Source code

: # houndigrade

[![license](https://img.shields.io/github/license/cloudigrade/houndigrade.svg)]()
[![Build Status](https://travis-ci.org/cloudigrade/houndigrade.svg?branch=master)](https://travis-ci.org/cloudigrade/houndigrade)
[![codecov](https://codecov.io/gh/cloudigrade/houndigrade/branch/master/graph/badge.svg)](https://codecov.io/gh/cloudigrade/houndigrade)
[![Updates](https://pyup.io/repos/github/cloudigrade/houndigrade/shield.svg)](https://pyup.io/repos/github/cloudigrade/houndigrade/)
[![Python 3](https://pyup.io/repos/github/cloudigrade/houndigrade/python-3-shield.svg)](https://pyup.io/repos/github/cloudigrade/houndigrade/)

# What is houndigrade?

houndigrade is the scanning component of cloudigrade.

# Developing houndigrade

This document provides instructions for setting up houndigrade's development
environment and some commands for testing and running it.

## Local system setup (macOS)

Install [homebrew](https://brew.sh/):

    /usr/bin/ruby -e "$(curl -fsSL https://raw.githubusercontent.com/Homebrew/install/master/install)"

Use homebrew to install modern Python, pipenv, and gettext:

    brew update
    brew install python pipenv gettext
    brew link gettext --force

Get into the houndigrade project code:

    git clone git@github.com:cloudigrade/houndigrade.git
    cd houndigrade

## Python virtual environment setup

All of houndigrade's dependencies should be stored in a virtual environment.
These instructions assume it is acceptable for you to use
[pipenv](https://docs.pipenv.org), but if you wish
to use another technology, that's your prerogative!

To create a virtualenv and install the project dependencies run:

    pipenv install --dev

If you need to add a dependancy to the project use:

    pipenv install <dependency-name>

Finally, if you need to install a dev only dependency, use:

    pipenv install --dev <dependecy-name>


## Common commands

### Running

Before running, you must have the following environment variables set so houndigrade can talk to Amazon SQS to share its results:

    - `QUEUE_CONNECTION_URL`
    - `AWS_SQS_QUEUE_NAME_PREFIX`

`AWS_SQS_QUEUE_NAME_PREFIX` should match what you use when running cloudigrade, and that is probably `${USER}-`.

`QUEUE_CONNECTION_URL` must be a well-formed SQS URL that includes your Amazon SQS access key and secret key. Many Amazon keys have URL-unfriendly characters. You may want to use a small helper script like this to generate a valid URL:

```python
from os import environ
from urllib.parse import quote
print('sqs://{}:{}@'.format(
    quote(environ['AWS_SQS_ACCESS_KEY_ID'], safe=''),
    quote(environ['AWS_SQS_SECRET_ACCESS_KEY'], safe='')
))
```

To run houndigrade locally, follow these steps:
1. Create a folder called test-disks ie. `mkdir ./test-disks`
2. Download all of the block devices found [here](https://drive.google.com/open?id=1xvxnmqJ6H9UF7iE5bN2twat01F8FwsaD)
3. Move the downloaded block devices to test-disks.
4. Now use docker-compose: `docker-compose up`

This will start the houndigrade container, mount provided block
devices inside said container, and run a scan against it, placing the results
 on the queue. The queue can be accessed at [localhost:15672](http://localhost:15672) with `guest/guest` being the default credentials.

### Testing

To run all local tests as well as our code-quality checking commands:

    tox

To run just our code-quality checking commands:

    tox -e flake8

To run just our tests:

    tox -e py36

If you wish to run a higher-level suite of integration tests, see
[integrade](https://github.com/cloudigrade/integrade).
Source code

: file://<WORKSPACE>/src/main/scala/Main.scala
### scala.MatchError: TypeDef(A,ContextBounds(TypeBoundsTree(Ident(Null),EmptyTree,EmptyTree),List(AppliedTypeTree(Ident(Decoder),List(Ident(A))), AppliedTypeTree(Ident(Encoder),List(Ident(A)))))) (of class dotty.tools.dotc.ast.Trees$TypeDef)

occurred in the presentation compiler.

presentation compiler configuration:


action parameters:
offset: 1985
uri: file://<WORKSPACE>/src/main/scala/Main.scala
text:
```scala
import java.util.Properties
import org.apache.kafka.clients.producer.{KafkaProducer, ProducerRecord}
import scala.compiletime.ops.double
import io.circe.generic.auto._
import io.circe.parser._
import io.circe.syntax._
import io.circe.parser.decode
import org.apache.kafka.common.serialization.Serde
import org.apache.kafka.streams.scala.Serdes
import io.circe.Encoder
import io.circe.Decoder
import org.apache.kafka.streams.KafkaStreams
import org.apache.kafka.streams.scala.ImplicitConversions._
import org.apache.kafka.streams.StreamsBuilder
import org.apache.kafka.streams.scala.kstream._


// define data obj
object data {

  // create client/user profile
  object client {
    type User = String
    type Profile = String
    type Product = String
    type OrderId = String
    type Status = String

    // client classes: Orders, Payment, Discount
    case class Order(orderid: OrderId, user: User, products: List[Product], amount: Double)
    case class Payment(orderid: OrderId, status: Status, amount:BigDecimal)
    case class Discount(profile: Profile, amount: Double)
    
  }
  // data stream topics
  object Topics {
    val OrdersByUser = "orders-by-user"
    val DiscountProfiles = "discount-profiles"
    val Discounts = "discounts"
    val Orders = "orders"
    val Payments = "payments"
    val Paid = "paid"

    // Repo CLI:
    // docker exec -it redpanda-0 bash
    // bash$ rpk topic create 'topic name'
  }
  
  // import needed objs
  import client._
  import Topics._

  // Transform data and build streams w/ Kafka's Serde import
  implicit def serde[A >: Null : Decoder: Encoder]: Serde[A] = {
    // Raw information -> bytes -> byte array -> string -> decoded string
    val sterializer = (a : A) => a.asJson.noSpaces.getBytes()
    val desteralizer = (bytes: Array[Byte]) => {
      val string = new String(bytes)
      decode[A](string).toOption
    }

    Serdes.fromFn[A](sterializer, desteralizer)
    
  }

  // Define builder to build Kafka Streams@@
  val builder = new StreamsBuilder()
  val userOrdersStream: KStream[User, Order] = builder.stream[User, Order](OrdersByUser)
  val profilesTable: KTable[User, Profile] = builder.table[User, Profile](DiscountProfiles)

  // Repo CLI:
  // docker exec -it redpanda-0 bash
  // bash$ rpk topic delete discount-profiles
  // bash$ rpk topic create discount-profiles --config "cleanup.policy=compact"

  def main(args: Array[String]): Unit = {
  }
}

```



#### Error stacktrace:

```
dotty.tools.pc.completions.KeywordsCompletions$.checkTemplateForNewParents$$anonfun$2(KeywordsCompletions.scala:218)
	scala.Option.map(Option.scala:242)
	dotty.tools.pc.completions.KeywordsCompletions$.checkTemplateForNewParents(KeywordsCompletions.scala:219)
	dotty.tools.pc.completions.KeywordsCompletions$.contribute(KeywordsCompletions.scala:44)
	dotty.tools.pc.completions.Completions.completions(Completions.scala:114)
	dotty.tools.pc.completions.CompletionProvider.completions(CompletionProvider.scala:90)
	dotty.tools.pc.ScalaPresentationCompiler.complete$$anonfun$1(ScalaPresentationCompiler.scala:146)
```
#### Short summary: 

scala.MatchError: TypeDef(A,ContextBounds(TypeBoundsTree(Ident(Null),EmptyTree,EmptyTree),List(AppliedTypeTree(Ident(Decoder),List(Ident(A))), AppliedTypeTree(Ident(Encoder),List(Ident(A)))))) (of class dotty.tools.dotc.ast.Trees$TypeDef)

====

§ WHAT IS EXPECTED
Give back exactly the lines above starting at the line where "on the queue." appears and ending at the line where "If you wish to" appears, both included, with no other lines.

§ WRITTEN ANSWER
 on the queue. The queue can be accessed at [localhost:15672](http://localhost:15672) with `guest/guest` being the default credentials.

### Testing

To run all local tests as well as our code-quality checking commands:

    tox

To run just our code-quality checking commands:

    tox -e flake8

To run just our tests:

    tox -e py36

If you wish to run a higher-level suite of integration tests, see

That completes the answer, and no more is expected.